Le Livre (Tours), vendredi 2 décembre 2022,


reprendre, haleine + G. M. Hopkins


“lire traduire écrire”


(N.M.)


Qu’il est difficile de parler de ce que l’on a soi-même écrit. Il y faut prendre un peu de distance. Je tente :


reprendre, haleine ─ poème de suspens et de reprise(s) : poème d’un souffle, coupé dans l’existence, qui dans l’écriture se reprend, ou du moins : tente de se reprendre. Le texte tout entier tient dans un tel mouvement, qu’on pourrait dire haleté-haletant : interrompu de blancs qui ne rompent pourtant pas le fil tenu, même si ténu, du discours : ce sont autant de pauses ménagées pour le lecteur/l’auteur, autant de conditions rythmiques de la lecture ─ avant de reprendre.


Car il faut reprendre : retisser ce qui, à force ─ à trop forcer peut-être, dans l’absence de désir ─ s’est usé, abîmé, détissé : ce triple rapport au monde, à soi, et aux autres, qui fait qui nous sommes. La voix résonne alors dans ce temps et cet espace distendus, celui de l’écriture lardée, de la page évidée, pour dire à quoi se raccrocher : à ce qui reste présent : les lectures faites, les souvenirs passés.


C’est le temps de la reprise, de la reprise du chant.
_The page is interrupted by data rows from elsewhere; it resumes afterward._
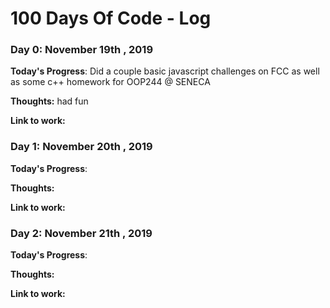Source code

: # 100 Days Of Code - Log

### Day 0: November 19th , 2019


**Today's Progress**: Did a couple basic javascript challenges on FCC as well as some c++ homework for OOP244 @ SENECA

**Thoughts:** had fun

**Link to work:** []()



### Day 1: November 20th , 2019


**Today's Progress**: 

**Thoughts:** 

**Link to work:** []()



### Day 2: November 21th , 2019


**Today's Progress**: 

**Thoughts:** 

**Link to work:** []()



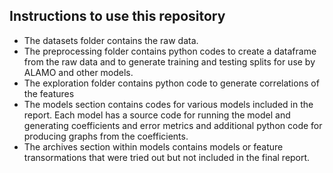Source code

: ## Instructions to use this repository

* The datasets folder contains the raw data.
* The preprocessing folder contains python codes to create a dataframe from the raw data and to generate training and testing splits for use by ALAMO and other models.
* The exploration folder contains python code to generate correlations of the features
* The models section contains codes for various models included in the report. Each model has a source code for running the model and generating coefficients and error metrics and additional python code for producing graphs from the coefficients.
* The archives section within models contains models or feature transormations that were tried out but not included in the final report.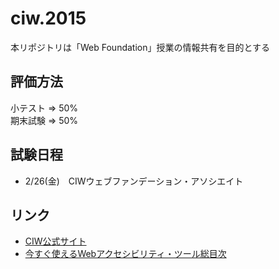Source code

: # ciw.2015

本リポジトリは「Web Foundation」授業の情報共有を目的とする

## 評価方法

小テスト => 50%  
期末試験 => 50%

## 試験日程

- 2/26(金)　CIWウェブファンデーション・アソシエイト

## リンク

- <a href="http://www.ciw-japan.com/index.php" target='_blank'>CIW公式サイト</a>
- <a href="http://matome.naver.jp/odai/2140495331265966801" target='_blank'>今すぐ使えるWebアクセシビリティ・ツール総目次</a>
Car seul le chant reprend : on ne “se reprend pas”, comme on dit, jamais, c’est impossible. Mais on peut reprendre ce qui, déposé dans les langues, fait motif (l’Achab fasciné de Melville, le Gilliat vainqueur de Hugo, la Libellule changeante de Goethe, l’Isolde éperdue de Wagner, le Talus grimpé de Reznikoff, la Semaison advenue de Thoreau ; les Corbeaux en liesse de Virgile) et repriser avec ─ et l’étoffe élimée des choses, et ce fragile linon de soi.


Toutes choses évidemment liées et qui dans nos vies ne tiennent en partie qu’à la lecture et à son inquiétude : à son expérience, à son tremblé propre ; lesquels, paradoxalement, assurent de pouvoir, quand il le faut, et au cœur des jours affairés, et d’une traite alors : de reprendre haleine.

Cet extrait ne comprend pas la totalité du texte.